[[ Data for review open ]]

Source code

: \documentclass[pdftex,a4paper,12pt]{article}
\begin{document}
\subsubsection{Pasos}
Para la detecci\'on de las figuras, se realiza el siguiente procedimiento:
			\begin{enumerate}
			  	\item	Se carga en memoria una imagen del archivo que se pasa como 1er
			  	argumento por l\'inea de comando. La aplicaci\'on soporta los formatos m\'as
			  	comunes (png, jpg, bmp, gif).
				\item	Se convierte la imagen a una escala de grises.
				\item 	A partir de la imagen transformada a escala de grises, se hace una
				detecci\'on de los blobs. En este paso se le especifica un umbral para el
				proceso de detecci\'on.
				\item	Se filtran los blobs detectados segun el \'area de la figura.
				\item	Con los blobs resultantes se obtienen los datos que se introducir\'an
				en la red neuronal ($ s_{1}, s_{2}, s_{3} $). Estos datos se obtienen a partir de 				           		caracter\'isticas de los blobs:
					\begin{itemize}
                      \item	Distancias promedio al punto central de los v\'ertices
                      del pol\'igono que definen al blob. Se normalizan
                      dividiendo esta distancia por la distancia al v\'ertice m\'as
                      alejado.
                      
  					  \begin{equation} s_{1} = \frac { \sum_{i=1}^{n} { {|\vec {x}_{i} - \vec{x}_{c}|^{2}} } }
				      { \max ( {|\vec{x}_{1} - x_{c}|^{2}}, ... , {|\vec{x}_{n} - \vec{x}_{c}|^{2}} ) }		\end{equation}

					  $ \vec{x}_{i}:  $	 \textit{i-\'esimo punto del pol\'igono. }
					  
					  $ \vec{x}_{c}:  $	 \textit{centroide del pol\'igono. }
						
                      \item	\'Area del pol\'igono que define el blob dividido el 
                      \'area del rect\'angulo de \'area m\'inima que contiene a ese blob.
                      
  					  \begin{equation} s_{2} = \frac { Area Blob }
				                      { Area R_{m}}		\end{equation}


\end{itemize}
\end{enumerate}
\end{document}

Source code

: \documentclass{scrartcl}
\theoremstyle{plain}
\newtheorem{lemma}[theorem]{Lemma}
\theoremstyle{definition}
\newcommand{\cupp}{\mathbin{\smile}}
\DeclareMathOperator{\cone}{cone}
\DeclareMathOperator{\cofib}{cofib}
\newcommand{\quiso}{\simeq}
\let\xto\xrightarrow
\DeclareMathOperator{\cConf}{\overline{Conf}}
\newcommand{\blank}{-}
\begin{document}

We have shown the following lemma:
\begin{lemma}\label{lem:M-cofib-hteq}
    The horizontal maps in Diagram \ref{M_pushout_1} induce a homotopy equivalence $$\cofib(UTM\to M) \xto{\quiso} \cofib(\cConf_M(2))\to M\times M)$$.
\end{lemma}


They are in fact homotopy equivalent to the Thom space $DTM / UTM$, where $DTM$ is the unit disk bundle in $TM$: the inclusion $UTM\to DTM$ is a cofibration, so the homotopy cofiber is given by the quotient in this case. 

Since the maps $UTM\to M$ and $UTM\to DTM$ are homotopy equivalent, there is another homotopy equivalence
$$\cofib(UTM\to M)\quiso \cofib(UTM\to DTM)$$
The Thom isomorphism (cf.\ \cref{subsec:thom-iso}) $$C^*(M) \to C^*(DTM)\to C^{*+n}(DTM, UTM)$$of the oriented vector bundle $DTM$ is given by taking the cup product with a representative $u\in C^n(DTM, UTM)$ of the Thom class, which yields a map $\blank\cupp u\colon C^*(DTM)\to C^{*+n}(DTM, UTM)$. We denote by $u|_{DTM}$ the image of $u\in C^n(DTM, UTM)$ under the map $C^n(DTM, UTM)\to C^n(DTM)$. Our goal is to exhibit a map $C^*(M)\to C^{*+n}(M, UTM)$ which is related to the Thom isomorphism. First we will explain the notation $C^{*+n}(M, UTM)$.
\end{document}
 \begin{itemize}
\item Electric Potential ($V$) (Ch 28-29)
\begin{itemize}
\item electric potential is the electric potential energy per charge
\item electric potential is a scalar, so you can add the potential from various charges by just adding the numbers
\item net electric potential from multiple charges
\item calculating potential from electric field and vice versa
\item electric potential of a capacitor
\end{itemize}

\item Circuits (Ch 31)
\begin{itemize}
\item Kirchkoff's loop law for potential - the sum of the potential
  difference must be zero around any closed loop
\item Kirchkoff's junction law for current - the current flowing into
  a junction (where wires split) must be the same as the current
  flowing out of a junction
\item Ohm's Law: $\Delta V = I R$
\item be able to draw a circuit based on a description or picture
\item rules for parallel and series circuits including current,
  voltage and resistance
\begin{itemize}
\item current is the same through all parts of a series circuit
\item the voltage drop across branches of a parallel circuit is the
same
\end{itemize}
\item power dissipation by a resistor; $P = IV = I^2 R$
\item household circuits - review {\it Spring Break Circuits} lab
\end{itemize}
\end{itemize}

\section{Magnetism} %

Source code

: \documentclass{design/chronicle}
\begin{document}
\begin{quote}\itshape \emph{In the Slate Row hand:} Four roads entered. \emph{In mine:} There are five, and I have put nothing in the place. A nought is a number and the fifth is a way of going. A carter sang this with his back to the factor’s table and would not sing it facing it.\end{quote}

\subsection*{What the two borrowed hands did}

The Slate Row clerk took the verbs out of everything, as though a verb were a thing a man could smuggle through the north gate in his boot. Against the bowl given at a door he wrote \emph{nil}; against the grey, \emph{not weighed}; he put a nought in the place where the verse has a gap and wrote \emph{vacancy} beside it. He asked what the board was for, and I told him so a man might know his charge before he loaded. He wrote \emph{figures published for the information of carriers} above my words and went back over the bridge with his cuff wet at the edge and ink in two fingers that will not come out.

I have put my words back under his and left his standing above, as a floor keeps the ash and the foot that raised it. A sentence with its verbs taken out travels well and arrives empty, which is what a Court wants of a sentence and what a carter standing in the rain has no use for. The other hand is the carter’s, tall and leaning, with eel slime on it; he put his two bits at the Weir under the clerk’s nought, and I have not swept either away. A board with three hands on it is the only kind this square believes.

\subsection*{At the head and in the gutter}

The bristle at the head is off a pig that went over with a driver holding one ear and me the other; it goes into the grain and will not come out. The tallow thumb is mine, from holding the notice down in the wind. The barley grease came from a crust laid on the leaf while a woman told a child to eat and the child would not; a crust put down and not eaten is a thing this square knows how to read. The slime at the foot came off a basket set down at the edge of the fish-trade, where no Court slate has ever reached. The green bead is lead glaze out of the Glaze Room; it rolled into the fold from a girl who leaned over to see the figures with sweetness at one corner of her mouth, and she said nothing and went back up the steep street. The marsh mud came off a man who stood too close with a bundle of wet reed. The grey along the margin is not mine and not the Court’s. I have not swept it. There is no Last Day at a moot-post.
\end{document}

[[ Data for review closed ]]

What the task asks: Transcribe all entries word for word.

Answer to this exercise:
Source code

: \documentclass[pdftex,a4paper,12pt]{article}
\begin{document}
\subsubsection{Pasos}
Para la detecci\'on de las figuras, se realiza el siguiente procedimiento:
			\begin{enumerate}
			  	\item	Se carga en memoria una imagen del archivo que se pasa como 1er
			  	argumento por l\'inea de comando. La aplicaci\'on soporta los formatos m\'as
			  	comunes (png, jpg, bmp, gif).
				\item	Se convierte la imagen a una escala de grises.
				\item 	A partir de la imagen transformada a escala de grises, se hace una
				detecci\'on de los blobs. En este paso se le especifica un umbral para el
				proceso de detecci\'on.
				\item	Se filtran los blobs detectados segun el \'area de la figura.
				\item	Con los blobs resultantes se obtienen los datos que se introducir\'an
				en la red neuronal ($ s_{1}, s_{2}, s_{3} $). Estos datos se obtienen a partir de 				           		caracter\'isticas de los blobs:
					\begin{itemize}
                      \item	Distancias promedio al punto central de los v\'ertices
                      del pol\'igono que definen al blob. Se normalizan
                      dividiendo esta distancia por la distancia al v\'ertice m\'as
                      alejado.
                      
  					  \begin{equation} s_{1} = \frac { \sum_{i=1}^{n} { {|\vec {x}_{i} - \vec{x}_{c}|^{2}} } }
				      { \max ( {|\vec{x}_{1} - x_{c}|^{2}}, ... , {|\vec{x}_{n} - \vec{x}_{c}|^{2}} ) }		\end{equation}

					  $ \vec{x}_{i}:  $	 \textit{i-\'esimo punto del pol\'igono. }
					  
					  $ \vec{x}_{c}:  $	 \textit{centroide del pol\'igono. }
						
                      \item	\'Area del pol\'igono que define el blob dividido el 
                      \'area del rect\'angulo de \'area m\'inima que contiene a ese blob.
                      
  					  \begin{equation} s_{2} = \frac { Area Blob }
				                      { Area R_{m}}		\end{equation}


\end{itemize}
\end{enumerate}
\end{document}

Source code

: \documentclass{scrartcl}
\theoremstyle{plain}
\newtheorem{lemma}[theorem]{Lemma}
\theoremstyle{definition}
\newcommand{\cupp}{\mathbin{\smile}}
\DeclareMathOperator{\cone}{cone}
\DeclareMathOperator{\cofib}{cofib}
\newcommand{\quiso}{\simeq}
\let\xto\xrightarrow
\DeclareMathOperator{\cConf}{\overline{Conf}}
\newcommand{\blank}{-}
\begin{document}

We have shown the following lemma:
\begin{lemma}\label{lem:M-cofib-hteq}
    The horizontal maps in Diagram \ref{M_pushout_1} induce a homotopy equivalence $$\cofib(UTM\to M) \xto{\quiso} \cofib(\cConf_M(2))\to M\times M)$$.
\end{lemma}


They are in fact homotopy equivalent to the Thom space $DTM / UTM$, where $DTM$ is the unit disk bundle in $TM$: the inclusion $UTM\to DTM$ is a cofibration, so the homotopy cofiber is given by the quotient in this case. 

Since the maps $UTM\to M$ and $UTM\to DTM$ are homotopy equivalent, there is another homotopy equivalence
$$\cofib(UTM\to M)\quiso \cofib(UTM\to DTM)$$
The Thom isomorphism (cf.\ \cref{subsec:thom-iso}) $$C^*(M) \to C^*(DTM)\to C^{*+n}(DTM, UTM)$$of the oriented vector bundle $DTM$ is given by taking the cup product with a representative $u\in C^n(DTM, UTM)$ of the Thom class, which yields a map $\blank\cupp u\colon C^*(DTM)\to C^{*+n}(DTM, UTM)$. We denote by $u|_{DTM}$ the image of $u\in C^n(DTM, UTM)$ under the map $C^n(DTM, UTM)\to C^n(DTM)$. Our goal is to exhibit a map $C^*(M)\to C^{*+n}(M, UTM)$ which is related to the Thom isomorphism. First we will explain the notation $C^{*+n}(M, UTM)$.
\end{document}
 \begin{itemize}
\item Electric Potential ($V$) (Ch 28-29)
\begin{itemize}
\item electric potential is the electric potential energy per charge
\item electric potential is a scalar, so you can add the potential from various charges by just adding the numbers
\item net electric potential from multiple charges
\item calculating potential from electric field and vice versa
\item electric potential of a capacitor
\end{itemize}

\item Circuits (Ch 31)
\begin{itemize}
\item Kirchkoff's loop law for potential - the sum of the potential
  difference must be zero around any closed loop
\item Kirchkoff's junction law for current - the current flowing into
  a junction (where wires split) must be the same as the current
  flowing out of a junction
\item Ohm's Law: $\Delta V = I R$
\item be able to draw a circuit based on a description or picture
\item rules for parallel and series circuits including current,
  voltage and resistance
\begin{itemize}
\item current is the same through all parts of a series circuit
\item the voltage drop across branches of a parallel circuit is the
same
\end{itemize}
\item power dissipation by a resistor; $P = IV = I^2 R$
\item household circuits - review {\it Spring Break Circuits} lab
\end{itemize}
\end{itemize}

\section{Magnetism} %

Source code

: \documentclass{design/chronicle}
\begin{document}
\begin{quote}\itshape \emph{In the Slate Row hand:} Four roads entered. \emph{In mine:} There are five, and I have put nothing in the place. A nought is a number and the fifth is a way of going. A carter sang this with his back to the factor’s table and would not sing it facing it.\end{quote}

\subsection*{What the two borrowed hands did}

The Slate Row clerk took the verbs out of everything, as though a verb were a thing a man could smuggle through the north gate in his boot. Against the bowl given at a door he wrote \emph{nil}; against the grey, \emph{not weighed}; he put a nought in the place where the verse has a gap and wrote \emph{vacancy} beside it. He asked what the board was for, and I told him so a man might know his charge before he loaded. He wrote \emph{figures published for the information of carriers} above my words and went back over the bridge with his cuff wet at the edge and ink in two fingers that will not come out.

I have put my words back under his and left his standing above, as a floor keeps the ash and the foot that raised it. A sentence with its verbs taken out travels well and arrives empty, which is what a Court wants of a sentence and what a carter standing in the rain has no use for. The other hand is the carter’s, tall and leaning, with eel slime on it; he put his two bits at the Weir under the clerk’s nought, and I have not swept either away. A board with three hands on it is the only kind this square believes.

\subsection*{At the head and in the gutter}

The bristle at the head is off a pig that went over with a driver holding one ear and me the other; it goes into the grain and will not come out. The tallow thumb is mine, from holding the notice down in the wind. The barley grease came from a crust laid on the leaf while a woman told a child to eat and the child would not; a crust put down and not eaten is a thing this square knows how to read. The slime at the foot came off a basket set down at the edge of the fish-trade, where no Court slate has ever reached. The green bead is lead glaze out of the Glaze Room; it rolled into the fold from a girl who leaned over to see the figures with sweetness at one corner of her mouth, and she said nothing and went back up the steep street. The marsh mud came off a man who stood too close with a bundle of wet reed. The grey along the margin is not mine and not the Court’s. I have not swept it. There is no Last Day at a moot-post.
\end{document}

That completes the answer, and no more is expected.